Dataset entries
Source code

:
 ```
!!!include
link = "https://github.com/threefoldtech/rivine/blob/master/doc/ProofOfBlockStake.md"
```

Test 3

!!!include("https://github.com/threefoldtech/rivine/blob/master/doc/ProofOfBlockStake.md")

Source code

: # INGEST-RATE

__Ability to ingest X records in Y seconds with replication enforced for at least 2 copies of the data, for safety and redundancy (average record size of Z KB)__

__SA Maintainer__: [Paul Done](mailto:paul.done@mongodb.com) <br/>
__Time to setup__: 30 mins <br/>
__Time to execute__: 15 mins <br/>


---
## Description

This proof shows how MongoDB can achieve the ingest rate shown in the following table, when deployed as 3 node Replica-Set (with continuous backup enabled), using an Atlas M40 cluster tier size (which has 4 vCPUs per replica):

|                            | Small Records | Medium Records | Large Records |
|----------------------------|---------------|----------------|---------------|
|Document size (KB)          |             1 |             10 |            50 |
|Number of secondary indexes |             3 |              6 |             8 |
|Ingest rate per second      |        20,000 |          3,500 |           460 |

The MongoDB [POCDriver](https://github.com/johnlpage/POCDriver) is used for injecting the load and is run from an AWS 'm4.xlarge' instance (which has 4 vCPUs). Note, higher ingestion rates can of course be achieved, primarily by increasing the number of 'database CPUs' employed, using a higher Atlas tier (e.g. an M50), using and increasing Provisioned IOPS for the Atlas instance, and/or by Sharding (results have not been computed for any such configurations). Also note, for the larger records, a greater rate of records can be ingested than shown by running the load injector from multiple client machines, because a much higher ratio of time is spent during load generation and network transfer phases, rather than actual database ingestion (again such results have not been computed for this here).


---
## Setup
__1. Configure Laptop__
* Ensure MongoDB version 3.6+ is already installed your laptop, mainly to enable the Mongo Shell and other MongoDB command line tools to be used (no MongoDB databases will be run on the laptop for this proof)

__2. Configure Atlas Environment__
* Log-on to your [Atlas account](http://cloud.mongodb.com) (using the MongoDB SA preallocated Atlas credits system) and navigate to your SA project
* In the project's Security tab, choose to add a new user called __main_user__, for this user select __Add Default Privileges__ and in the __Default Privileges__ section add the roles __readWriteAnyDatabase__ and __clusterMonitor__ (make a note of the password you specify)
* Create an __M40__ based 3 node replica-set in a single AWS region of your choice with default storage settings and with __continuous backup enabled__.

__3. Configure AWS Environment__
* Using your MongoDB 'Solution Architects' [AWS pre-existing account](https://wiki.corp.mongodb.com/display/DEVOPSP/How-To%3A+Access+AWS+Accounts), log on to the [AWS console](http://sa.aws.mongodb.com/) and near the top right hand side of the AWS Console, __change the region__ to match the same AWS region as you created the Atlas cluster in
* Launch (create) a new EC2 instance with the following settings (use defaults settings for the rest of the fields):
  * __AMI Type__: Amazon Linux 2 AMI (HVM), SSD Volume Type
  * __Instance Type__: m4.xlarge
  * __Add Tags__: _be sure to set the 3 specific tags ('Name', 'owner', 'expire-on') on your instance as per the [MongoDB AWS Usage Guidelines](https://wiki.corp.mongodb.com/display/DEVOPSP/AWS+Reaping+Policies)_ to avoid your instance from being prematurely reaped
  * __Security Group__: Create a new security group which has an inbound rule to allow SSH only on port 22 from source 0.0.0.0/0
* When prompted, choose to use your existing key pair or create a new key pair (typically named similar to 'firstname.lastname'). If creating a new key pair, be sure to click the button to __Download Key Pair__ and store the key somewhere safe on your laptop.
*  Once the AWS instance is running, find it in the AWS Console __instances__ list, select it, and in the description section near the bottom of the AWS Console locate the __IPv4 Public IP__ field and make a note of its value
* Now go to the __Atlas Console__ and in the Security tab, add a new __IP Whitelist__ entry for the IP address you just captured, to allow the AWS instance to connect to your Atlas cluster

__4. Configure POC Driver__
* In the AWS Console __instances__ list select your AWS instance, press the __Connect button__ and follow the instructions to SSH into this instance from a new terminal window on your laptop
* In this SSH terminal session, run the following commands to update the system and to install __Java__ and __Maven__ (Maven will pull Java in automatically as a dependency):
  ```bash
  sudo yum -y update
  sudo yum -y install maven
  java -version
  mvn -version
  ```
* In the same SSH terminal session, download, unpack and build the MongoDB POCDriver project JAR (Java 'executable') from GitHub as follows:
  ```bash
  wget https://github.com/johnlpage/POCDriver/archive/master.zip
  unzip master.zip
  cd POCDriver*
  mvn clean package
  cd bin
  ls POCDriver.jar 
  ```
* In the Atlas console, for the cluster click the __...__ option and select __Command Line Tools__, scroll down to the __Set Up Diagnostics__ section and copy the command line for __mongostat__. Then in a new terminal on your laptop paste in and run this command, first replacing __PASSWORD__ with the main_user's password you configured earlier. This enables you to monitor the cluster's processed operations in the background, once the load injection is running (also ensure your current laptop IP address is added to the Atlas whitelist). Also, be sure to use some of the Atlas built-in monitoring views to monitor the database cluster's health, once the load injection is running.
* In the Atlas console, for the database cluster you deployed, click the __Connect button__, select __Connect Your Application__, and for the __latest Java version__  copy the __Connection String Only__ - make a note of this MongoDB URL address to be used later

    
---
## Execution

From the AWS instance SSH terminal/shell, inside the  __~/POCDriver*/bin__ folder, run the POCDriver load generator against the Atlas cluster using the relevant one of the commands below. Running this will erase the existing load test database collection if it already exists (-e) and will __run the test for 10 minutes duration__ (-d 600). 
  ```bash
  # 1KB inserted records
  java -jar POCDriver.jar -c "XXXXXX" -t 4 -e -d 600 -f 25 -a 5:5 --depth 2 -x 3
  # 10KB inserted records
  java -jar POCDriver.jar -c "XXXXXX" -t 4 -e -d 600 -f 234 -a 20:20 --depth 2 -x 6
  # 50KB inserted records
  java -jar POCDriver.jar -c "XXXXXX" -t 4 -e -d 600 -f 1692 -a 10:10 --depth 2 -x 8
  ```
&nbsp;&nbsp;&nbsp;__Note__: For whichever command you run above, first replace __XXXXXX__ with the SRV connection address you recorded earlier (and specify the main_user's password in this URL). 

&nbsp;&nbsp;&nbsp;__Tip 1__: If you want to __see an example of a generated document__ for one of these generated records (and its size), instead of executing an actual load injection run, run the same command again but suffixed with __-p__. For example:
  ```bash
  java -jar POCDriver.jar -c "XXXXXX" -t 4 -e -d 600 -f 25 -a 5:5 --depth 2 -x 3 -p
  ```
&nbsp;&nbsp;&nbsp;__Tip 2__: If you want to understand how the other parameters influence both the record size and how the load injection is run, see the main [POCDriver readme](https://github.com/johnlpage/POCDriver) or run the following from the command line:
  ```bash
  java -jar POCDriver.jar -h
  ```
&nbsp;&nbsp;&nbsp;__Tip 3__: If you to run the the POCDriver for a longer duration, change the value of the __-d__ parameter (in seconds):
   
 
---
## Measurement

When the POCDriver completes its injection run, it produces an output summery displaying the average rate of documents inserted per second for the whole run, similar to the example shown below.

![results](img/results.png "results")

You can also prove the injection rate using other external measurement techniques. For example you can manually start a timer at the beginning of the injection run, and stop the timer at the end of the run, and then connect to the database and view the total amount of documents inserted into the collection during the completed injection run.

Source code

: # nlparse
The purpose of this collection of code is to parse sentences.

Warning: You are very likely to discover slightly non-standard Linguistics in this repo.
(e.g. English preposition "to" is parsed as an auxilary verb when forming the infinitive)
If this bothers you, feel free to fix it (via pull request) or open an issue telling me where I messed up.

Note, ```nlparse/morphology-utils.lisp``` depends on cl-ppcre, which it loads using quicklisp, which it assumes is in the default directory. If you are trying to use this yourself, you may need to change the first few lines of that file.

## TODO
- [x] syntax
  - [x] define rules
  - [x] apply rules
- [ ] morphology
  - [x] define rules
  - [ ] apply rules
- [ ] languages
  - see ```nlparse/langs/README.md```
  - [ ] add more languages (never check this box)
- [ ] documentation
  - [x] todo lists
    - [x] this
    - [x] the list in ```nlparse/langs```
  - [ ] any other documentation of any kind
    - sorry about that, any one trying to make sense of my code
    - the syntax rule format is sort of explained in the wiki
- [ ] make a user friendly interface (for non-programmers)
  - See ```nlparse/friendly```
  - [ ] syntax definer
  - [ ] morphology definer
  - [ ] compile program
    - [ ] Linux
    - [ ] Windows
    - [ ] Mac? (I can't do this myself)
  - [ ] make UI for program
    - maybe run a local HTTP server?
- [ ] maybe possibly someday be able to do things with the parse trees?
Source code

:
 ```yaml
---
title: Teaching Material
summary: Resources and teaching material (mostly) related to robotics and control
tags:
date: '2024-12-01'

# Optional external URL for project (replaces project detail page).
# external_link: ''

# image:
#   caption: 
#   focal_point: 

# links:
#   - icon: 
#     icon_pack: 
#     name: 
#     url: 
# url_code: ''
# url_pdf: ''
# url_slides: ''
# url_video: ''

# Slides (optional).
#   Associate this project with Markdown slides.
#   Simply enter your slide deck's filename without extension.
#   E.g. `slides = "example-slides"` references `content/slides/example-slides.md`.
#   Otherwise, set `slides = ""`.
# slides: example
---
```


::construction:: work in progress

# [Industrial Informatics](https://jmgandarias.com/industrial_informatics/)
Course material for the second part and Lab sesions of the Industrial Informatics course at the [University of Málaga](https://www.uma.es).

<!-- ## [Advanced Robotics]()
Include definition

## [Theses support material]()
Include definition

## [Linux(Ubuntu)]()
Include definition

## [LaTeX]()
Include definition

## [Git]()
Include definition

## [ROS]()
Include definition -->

### Exercise goal
Work out how many lines in the records contain the word "definer", and give that number by itself.

### Written solution
2